Exercise materials ::
········
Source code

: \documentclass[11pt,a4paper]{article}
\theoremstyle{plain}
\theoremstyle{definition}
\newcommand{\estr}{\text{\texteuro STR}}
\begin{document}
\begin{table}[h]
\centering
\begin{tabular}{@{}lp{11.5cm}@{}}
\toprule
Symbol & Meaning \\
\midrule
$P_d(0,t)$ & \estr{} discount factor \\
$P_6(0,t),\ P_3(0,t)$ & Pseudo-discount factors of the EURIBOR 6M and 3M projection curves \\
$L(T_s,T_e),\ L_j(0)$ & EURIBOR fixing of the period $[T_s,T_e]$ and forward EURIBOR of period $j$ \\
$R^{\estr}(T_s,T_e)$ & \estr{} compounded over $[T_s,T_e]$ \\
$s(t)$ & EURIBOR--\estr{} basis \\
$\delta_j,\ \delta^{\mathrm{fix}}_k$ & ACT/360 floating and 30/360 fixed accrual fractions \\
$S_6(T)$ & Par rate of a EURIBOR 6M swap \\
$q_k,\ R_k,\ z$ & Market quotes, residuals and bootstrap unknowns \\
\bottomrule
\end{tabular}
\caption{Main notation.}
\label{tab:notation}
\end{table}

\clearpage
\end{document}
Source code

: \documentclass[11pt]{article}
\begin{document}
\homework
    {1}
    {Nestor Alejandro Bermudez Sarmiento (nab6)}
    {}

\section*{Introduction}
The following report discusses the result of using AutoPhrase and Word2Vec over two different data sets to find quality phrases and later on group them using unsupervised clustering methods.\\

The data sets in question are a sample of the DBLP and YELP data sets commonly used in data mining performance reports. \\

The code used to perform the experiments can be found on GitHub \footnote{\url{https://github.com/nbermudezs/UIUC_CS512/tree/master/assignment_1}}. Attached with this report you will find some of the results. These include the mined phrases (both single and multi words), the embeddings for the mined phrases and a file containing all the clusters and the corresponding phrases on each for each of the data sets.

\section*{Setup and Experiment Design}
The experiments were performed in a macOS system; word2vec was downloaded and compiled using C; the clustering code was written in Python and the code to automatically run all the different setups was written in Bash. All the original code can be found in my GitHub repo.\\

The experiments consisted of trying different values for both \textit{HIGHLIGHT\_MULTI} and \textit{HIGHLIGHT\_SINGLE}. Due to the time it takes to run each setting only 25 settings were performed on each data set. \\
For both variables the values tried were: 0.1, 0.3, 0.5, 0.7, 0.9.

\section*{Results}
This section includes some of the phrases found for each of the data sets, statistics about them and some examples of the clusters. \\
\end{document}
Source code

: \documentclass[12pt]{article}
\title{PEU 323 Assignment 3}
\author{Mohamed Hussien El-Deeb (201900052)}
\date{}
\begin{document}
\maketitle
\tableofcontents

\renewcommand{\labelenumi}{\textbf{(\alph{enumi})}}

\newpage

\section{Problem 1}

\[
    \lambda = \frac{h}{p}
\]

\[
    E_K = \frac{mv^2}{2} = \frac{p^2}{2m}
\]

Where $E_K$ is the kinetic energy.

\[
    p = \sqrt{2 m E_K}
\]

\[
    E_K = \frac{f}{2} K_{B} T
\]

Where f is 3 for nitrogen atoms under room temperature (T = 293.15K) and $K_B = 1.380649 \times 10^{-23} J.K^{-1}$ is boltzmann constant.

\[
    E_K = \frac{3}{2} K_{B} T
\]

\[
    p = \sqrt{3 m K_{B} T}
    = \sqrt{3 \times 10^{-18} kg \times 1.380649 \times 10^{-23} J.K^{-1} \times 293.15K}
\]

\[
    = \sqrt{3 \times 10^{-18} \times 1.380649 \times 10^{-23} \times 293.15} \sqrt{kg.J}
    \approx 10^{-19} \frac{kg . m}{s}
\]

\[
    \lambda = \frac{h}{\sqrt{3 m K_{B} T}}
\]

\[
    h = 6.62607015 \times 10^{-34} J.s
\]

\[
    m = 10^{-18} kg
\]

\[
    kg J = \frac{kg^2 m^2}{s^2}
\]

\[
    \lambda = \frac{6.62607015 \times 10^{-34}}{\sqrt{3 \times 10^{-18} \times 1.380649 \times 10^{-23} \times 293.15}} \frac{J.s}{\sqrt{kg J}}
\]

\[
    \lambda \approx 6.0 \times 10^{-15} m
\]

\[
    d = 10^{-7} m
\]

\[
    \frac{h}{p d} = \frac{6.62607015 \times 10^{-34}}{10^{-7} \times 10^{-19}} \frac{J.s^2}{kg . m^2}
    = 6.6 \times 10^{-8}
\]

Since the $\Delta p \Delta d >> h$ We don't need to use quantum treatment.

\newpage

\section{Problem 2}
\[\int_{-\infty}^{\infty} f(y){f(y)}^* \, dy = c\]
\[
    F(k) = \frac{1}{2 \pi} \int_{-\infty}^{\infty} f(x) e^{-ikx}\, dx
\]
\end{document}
········
Action item :: Repeat every entry exactly, leaving nothing out.

Solved exercise ::
Source code

: \documentclass[11pt,a4paper]{article}
\theoremstyle{plain}
\theoremstyle{definition}
\newcommand{\estr}{\text{\texteuro STR}}
\begin{document}
\begin{table}[h]
\centering
\begin{tabular}{@{}lp{11.5cm}@{}}
\toprule
Symbol & Meaning \\
\midrule
$P_d(0,t)$ & \estr{} discount factor \\
$P_6(0,t),\ P_3(0,t)$ & Pseudo-discount factors of the EURIBOR 6M and 3M projection curves \\
$L(T_s,T_e),\ L_j(0)$ & EURIBOR fixing of the period $[T_s,T_e]$ and forward EURIBOR of period $j$ \\
$R^{\estr}(T_s,T_e)$ & \estr{} compounded over $[T_s,T_e]$ \\
$s(t)$ & EURIBOR--\estr{} basis \\
$\delta_j,\ \delta^{\mathrm{fix}}_k$ & ACT/360 floating and 30/360 fixed accrual fractions \\
$S_6(T)$ & Par rate of a EURIBOR 6M swap \\
$q_k,\ R_k,\ z$ & Market quotes, residuals and bootstrap unknowns \\
\bottomrule
\end{tabular}
\caption{Main notation.}
\label{tab:notation}
\end{table}

\clearpage
\end{document}
Source code

: \documentclass[11pt]{article}
\begin{document}
\homework
    {1}
    {Nestor Alejandro Bermudez Sarmiento (nab6)}
    {}

\section*{Introduction}
The following report discusses the result of using AutoPhrase and Word2Vec over two different data sets to find quality phrases and later on group them using unsupervised clustering methods.\\

The data sets in question are a sample of the DBLP and YELP data sets commonly used in data mining performance reports. \\

The code used to perform the experiments can be found on GitHub \footnote{\url{https://github.com/nbermudezs/UIUC_CS512/tree/master/assignment_1}}. Attached with this report you will find some of the results. These include the mined phrases (both single and multi words), the embeddings for the mined phrases and a file containing all the clusters and the corresponding phrases on each for each of the data sets.

\section*{Setup and Experiment Design}
The experiments were performed in a macOS system; word2vec was downloaded and compiled using C; the clustering code was written in Python and the code to automatically run all the different setups was written in Bash. All the original code can be found in my GitHub repo.\\

The experiments consisted of trying different values for both \textit{HIGHLIGHT\_MULTI} and \textit{HIGHLIGHT\_SINGLE}. Due to the time it takes to run each setting only 25 settings were performed on each data set. \\
For both variables the values tried were: 0.1, 0.3, 0.5, 0.7, 0.9.

\section*{Results}
This section includes some of the phrases found for each of the data sets, statistics about them and some examples of the clusters. \\
\end{document}
Source code

: \documentclass[12pt]{article}
\title{PEU 323 Assignment 3}
\author{Mohamed Hussien El-Deeb (201900052)}
\date{}
\begin{document}
\maketitle
\tableofcontents

\renewcommand{\labelenumi}{\textbf{(\alph{enumi})}}

\newpage

\section{Problem 1}

\[
    \lambda = \frac{h}{p}
\]

\[
    E_K = \frac{mv^2}{2} = \frac{p^2}{2m}
\]

Where $E_K$ is the kinetic energy.

\[
    p = \sqrt{2 m E_K}
\]

\[
    E_K = \frac{f}{2} K_{B} T
\]

Where f is 3 for nitrogen atoms under room temperature (T = 293.15K) and $K_B = 1.380649 \times 10^{-23} J.K^{-1}$ is boltzmann constant.

\[
    E_K = \frac{3}{2} K_{B} T
\]

\[
    p = \sqrt{3 m K_{B} T}
    = \sqrt{3 \times 10^{-18} kg \times 1.380649 \times 10^{-23} J.K^{-1} \times 293.15K}
\]

\[
    = \sqrt{3 \times 10^{-18} \times 1.380649 \times 10^{-23} \times 293.15} \sqrt{kg.J}
    \approx 10^{-19} \frac{kg . m}{s}
\]

\[
    \lambda = \frac{h}{\sqrt{3 m K_{B} T}}
\]

\[
    h = 6.62607015 \times 10^{-34} J.s
\]

\[
    m = 10^{-18} kg
\]

\[
    kg J = \frac{kg^2 m^2}{s^2}
\]

\[
    \lambda = \frac{6.62607015 \times 10^{-34}}{\sqrt{3 \times 10^{-18} \times 1.380649 \times 10^{-23} \times 293.15}} \frac{J.s}{\sqrt{kg J}}
\]

\[
    \lambda \approx 6.0 \times 10^{-15} m
\]

\[
    d = 10^{-7} m
\]

\[
    \frac{h}{p d} = \frac{6.62607015 \times 10^{-34}}{10^{-7} \times 10^{-19}} \frac{J.s^2}{kg . m^2}
    = 6.6 \times 10^{-8}
\]

Since the $\Delta p \Delta d >> h$ We don't need to use quantum treatment.

\newpage

\section{Problem 2}
\[\int_{-\infty}^{\infty} f(y){f(y)}^* \, dy = c\]
\[
    F(k) = \frac{1}{2 \pi} \int_{-\infty}^{\infty} f(x) e^{-ikx}\, dx
\]
\end{document}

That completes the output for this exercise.